───── Exercise data ─────

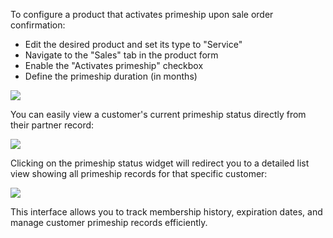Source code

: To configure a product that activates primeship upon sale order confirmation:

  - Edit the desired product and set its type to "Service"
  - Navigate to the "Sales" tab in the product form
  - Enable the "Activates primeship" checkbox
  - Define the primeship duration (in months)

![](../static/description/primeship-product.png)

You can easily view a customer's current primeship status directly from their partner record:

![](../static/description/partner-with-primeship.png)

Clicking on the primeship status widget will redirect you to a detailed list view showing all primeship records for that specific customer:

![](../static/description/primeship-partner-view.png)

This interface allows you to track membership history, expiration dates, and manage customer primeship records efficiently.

─────
───── Exercise data ─────

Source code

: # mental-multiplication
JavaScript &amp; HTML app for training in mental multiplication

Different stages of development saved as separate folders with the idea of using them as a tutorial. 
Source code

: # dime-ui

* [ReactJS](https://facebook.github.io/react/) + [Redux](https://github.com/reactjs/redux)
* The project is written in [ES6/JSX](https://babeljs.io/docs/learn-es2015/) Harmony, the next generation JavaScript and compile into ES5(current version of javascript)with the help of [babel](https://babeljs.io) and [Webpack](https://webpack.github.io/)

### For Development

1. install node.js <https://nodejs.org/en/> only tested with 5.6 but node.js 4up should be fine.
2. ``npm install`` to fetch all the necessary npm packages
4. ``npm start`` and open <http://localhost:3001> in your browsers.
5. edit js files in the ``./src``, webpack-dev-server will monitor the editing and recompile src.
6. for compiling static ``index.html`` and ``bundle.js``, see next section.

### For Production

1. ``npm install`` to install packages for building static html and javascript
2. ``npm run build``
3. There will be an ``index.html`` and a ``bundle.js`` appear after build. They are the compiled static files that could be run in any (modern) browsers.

─────

**Your assignment:** Report every line of the entries that carries the word "with".

**Solution to this problem:**
![](../static/description/partner-with-primeship.png)
Different stages of development saved as separate folders with the idea of using them as a tutorial. 
* The project is written in [ES6/JSX](https://babeljs.io/docs/learn-es2015/) Harmony, the next generation JavaScript and compile into ES5(current version of javascript)with the help of [babel](https://babeljs.io) and [Webpack](https://webpack.github.io/)
1. install node.js <https://nodejs.org/en/> only tested with 5.6 but node.js 4up should be fine.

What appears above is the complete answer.